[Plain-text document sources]
*-*-*
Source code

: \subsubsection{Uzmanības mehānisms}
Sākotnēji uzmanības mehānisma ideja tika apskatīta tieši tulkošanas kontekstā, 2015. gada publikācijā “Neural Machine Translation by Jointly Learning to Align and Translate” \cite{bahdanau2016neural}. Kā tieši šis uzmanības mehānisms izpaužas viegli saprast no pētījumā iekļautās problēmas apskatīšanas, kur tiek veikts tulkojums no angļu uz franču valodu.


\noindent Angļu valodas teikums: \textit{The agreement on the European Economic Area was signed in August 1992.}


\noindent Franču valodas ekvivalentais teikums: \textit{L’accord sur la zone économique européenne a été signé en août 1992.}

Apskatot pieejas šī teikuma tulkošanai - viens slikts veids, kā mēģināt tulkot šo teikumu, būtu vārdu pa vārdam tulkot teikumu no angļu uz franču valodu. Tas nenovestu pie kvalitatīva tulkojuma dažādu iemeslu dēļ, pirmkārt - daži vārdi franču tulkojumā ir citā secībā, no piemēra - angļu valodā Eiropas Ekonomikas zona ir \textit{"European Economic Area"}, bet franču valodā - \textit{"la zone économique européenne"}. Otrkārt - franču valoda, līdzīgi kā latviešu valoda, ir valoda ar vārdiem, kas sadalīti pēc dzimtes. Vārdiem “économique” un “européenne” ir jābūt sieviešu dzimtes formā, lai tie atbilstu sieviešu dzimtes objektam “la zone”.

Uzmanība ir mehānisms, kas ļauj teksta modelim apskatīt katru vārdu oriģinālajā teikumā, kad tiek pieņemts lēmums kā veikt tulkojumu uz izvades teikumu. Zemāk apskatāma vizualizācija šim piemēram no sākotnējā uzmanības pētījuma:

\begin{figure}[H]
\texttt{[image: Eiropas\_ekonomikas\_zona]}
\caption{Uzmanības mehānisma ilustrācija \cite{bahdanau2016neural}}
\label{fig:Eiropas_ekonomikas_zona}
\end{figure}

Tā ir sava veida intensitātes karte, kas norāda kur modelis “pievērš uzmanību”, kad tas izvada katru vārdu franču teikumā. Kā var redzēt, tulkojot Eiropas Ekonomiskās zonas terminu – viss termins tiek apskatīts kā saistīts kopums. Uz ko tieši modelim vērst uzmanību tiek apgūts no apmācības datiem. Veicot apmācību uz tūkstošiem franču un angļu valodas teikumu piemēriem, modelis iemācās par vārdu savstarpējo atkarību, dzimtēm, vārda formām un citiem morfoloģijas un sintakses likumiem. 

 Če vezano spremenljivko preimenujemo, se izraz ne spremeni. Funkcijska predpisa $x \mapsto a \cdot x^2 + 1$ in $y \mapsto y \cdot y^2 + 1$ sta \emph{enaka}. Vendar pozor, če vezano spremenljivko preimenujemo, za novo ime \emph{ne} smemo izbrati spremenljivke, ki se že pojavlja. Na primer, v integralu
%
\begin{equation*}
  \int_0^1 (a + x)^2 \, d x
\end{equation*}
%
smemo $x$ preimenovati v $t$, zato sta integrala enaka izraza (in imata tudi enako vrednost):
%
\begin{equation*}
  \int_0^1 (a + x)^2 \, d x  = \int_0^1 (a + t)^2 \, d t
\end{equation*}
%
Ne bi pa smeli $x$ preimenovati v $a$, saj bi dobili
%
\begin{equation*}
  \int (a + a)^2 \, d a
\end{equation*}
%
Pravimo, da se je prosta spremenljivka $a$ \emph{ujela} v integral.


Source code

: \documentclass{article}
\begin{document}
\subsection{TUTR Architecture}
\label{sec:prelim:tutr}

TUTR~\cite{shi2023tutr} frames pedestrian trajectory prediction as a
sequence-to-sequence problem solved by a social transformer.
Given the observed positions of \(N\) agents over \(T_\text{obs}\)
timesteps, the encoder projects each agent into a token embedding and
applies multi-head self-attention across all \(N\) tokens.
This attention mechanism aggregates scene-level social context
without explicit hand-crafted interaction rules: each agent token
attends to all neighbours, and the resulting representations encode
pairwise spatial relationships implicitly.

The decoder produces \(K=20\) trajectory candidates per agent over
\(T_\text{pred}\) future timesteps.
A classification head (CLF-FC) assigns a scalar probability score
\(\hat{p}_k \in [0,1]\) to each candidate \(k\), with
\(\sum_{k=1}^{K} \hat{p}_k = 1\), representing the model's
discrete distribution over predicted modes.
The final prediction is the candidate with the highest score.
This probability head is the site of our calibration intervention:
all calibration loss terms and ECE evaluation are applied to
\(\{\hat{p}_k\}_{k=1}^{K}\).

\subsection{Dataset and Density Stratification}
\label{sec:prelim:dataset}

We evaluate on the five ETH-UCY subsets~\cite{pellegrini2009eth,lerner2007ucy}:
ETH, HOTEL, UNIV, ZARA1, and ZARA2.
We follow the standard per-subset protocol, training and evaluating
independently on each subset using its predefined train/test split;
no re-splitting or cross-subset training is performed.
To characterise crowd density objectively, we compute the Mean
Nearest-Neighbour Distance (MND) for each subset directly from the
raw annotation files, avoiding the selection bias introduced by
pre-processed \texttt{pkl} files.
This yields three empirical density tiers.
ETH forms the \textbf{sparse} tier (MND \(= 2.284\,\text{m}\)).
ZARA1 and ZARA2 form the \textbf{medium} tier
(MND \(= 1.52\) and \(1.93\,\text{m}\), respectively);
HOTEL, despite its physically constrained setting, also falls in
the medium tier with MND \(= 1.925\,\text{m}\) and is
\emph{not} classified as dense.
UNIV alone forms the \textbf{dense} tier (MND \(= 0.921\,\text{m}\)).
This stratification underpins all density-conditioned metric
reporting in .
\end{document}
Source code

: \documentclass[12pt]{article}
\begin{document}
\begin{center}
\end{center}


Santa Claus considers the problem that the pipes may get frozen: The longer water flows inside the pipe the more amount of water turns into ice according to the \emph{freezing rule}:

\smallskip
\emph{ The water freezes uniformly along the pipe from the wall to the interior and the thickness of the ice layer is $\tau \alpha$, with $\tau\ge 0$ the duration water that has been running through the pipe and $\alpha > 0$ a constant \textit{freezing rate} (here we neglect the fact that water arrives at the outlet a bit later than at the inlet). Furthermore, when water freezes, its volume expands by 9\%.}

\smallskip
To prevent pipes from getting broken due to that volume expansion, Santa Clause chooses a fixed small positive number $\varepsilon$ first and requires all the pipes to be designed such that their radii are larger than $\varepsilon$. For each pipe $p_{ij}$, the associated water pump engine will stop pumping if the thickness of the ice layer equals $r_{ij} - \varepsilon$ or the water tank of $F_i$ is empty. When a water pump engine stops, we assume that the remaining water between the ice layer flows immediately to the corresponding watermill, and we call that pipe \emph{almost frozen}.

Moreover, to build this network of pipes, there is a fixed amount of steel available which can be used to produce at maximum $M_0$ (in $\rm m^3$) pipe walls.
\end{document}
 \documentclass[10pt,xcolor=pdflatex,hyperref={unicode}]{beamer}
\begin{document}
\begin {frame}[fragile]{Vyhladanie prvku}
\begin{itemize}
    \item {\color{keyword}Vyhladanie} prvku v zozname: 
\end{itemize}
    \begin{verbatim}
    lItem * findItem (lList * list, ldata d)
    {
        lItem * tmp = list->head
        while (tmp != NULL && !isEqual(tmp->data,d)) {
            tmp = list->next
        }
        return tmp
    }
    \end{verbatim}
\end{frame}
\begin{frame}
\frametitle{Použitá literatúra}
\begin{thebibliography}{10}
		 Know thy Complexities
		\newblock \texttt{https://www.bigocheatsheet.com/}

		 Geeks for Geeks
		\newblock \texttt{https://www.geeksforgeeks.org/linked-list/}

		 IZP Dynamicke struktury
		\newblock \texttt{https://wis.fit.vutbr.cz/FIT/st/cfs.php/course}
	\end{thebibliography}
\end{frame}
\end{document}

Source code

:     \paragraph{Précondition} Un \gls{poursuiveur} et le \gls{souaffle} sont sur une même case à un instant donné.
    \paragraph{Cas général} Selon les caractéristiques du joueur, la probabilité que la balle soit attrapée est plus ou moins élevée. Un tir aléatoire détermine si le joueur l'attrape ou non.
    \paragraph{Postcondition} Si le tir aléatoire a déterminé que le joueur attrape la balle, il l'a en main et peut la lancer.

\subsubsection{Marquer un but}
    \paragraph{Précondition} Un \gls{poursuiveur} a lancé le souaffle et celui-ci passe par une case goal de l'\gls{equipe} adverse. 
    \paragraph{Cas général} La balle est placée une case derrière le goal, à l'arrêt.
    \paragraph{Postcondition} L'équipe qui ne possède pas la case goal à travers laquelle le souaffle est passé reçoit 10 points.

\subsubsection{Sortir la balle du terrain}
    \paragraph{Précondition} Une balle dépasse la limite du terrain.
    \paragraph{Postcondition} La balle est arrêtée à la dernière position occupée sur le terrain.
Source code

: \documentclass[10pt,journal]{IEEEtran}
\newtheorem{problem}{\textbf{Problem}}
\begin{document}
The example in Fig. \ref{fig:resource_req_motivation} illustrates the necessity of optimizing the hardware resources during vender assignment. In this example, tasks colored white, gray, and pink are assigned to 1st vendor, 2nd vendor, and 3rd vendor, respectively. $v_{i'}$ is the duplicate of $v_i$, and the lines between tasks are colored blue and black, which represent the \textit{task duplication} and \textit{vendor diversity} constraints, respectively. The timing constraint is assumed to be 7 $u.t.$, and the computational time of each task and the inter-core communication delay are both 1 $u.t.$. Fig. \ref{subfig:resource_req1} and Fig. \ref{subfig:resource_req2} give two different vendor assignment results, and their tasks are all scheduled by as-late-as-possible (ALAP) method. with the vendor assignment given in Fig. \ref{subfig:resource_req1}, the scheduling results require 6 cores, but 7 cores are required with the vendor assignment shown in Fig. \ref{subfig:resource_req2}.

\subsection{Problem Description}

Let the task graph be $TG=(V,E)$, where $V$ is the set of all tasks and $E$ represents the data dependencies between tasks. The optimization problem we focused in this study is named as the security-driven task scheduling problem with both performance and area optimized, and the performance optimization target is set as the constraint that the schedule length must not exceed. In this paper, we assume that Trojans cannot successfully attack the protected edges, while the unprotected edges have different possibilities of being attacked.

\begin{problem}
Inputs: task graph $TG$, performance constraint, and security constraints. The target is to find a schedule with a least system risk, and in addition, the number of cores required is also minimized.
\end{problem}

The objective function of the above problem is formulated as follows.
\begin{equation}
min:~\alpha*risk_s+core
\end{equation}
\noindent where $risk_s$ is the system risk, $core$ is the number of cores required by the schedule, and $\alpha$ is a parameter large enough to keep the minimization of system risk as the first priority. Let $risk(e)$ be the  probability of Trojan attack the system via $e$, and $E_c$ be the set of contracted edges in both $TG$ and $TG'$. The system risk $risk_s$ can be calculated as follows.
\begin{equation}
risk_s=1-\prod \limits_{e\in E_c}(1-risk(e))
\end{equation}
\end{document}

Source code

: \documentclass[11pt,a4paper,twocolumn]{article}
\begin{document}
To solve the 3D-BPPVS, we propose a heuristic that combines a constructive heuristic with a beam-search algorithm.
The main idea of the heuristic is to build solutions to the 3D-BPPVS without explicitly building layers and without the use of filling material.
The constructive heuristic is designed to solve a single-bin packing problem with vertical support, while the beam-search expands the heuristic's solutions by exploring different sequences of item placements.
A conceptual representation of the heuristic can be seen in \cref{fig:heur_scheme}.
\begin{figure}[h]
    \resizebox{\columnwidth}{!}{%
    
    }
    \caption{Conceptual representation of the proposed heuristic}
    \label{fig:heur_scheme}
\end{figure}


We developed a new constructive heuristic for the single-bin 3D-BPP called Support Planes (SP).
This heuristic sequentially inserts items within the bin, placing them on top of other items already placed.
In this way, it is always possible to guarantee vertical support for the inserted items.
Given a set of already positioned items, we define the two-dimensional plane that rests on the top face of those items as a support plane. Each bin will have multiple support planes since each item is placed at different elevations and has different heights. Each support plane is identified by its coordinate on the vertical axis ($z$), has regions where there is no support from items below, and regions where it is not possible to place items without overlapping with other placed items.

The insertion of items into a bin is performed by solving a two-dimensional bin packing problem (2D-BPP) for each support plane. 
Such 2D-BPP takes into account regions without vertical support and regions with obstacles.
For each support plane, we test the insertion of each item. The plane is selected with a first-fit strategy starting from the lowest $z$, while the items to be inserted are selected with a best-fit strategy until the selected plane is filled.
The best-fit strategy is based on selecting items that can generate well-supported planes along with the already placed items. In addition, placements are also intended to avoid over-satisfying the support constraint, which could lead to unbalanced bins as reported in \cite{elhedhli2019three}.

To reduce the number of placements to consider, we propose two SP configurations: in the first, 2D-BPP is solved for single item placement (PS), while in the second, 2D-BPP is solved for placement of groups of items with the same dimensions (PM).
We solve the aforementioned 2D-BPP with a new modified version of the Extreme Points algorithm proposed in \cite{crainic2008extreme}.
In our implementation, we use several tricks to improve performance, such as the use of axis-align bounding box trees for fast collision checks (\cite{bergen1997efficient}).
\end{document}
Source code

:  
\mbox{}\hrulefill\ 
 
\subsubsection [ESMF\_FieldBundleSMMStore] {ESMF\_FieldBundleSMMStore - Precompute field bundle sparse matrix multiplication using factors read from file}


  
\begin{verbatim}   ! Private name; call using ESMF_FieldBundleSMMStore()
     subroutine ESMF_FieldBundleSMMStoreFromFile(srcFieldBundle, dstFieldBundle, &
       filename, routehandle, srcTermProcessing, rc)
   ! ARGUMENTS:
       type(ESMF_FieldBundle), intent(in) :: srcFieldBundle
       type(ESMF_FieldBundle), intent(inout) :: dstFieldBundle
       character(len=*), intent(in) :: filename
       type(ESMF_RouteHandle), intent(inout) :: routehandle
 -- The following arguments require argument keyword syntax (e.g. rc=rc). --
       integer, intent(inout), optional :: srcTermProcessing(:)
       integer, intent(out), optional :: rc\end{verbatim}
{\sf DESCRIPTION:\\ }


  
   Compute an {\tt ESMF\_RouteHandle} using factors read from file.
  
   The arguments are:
*-*-*
TASK BRIEF:
Among the records above, find each line holding "trajectory" and list it.

YOUR RESPONSE:
TUTR~\cite{shi2023tutr} frames pedestrian trajectory prediction as a
The decoder produces \(K=20\) trajectory candidates per agent over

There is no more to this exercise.